# Sentiment Classification tasks with Llama-2-13B (HF, transformers) over WER-binned sample sentences

### Setup

In [None]:
import os
import pandas as pd
from transformers import AutoTokenizer, AutoModelForCausalLM, pipeline
import torch
from typing import List, Dict
import logging
logging.basicConfig(level = logging.INFO)

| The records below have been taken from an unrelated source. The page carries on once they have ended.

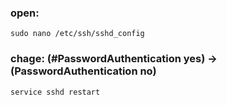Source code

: ### open:
    sudo nano /etc/ssh/sshd_config
### chage: (#PasswordAuthentication yes) -> (PasswordAuthentication no)
    service sshd restart
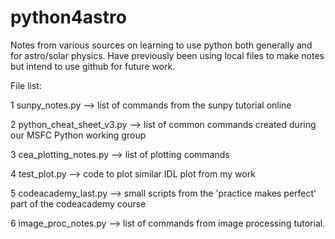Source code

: # python4astro
Notes from various sources on learning to use python both generally and for astro/solar physics.
Have previously been using local files to make notes but intend to use github for future work.


File list:

1 sunpy_notes.py --> list of commands from the sunpy tutorial online

2 python_cheat_sheet_v3.py --> list of common commands created during our MSFC Python working group

3 cea_plotting_notes.py --> list of plotting commands

4 test_plot.py --> code to plot similar IDL plot from my work

5 codeacademy_last.py --> small scripts from the 'practice makes perfect' part of the codeacademy course

6 image_proc_notes.py --> list of commands from image processing tutorial. 

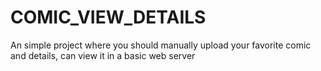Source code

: # COMIC_VIEW_DETAILS
An simple project where you should manually upload your favorite comic and details, can view it in a basic web server
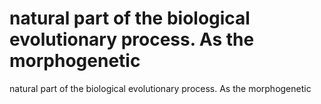 # natural part of the biological evolutionary process. As the morphogenetic

natural part of the biological evolutionary process. As the morphogenetic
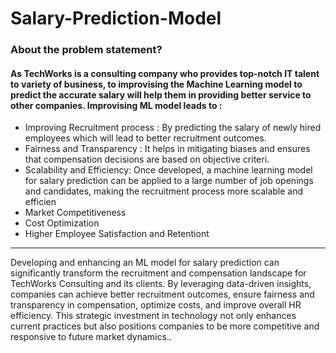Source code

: # Salary-Prediction-Model
### About the problem statement?
#### As TechWorks is a consulting company who provides top-notch IT talent to variety of business, to improvising the Machine Learning model to predict the accurate salary will help them in providing better service to other companies. Improvising ML model leads to :

* Improving Recruitment process : By predicting the salary of newly hired employees which will lead to better recruitment outcomes.
* Fairness and Transparency : It helps in mitigating biases and ensures that compensation decisions are based on objective criteri.
* Scalability and Efficiency: Once developed, a machine learning model for salary prediction can be applied to a large number of job openings and candidates, making the recruitment process more scalable and efficien
* Market Competitiveness
* Cost Optimization
* Higher Employee Satisfaction and Retentiont
---------------------------------------------------------------------------
Developing and enhancing an ML model for salary prediction can significantly transform the recruitment and compensation landscape for TechWorks Consulting and its clients. By leveraging data-driven insights, companies can achieve better recruitment outcomes, ensure fairness and transparency in compensation, optimize costs, and improve overall HR efficiency. This strategic investment in technology not only enhances current practices but also positions companies to be more competitive and responsive to future market dynamics..
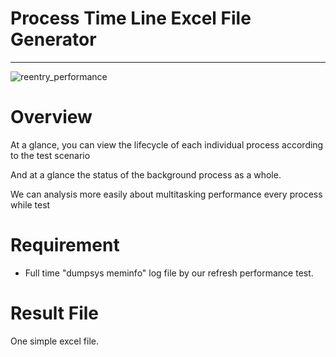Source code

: # Process Time Line Excel File Generator
------------------------------------------------------------
![reentry_performance](https://user-images.githubusercontent.com/118165975/209470821-d7932bbf-6206-4d4a-b81e-6e16e20e2dd8.png)


# Overview
At a glance, you can view the lifecycle of each individual process according to the test scenario

And at a glance the status of the background process as a whole.

We can analysis more easily about multitasking performance every process while test

# Requirement
- Full time "dumpsys meminfo" log file by our refresh performance test.

# Result File
One simple excel file.
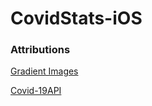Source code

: # CovidStats-iOS

### Attributions
[Gradient Images](https://codeburst.io/gradient-color-in-app-design-trends-examples-resources-bf9f259cea09)

[Covid-19API](https://documenter.getpostman.com/view/10724784/SzYXWz3x?version=latest#8b133941-d8b3-4055-8047-46171581cac4)
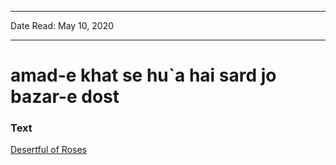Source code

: ***
Date Read: May 10, 2020
***

# amad-e khat se hu`a hai sard jo bazar-e dost

### Text
[Desertful of Roses](http://www.columbia.edu/itc/mealac/pritchett/00ghalib/053/index_053.html)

###### Model Configuration

In [None]:
model_id = "meta-llama/Llama-2-13b-hf"
hf_token = os.environ.get("HF_TOKEN")

device = "cuda" if torch.cuda.is_available() else "cpu"
print("Using:", device)

tokenizer = AutoTokenizer.from_pretrained(model_id, use_fast = False, trust_remote_code = True)
model = AutoModelForCausalLM.from_pretrained(
    model_id,
    device_map = "auto",
    trust_remote_code = True,
    # TODO: consider quantization settings based on hardware
)

###### Prompt Structure

In [None]:
ZERO_SHOT_PROMPT = """
<<SYS>>
You are an assistant that classifies the sentiment of user utterances.  You must respond with three parts:
1) A single label: `Positive`, `Negative`, or `Neutral`
2) A short explanation (1–2 sentences) of why you chose that label
3) (Optionally) any caveats or uncertainty if applicable
<</SYS>>
[INST]
User: {sentence}
[/INST]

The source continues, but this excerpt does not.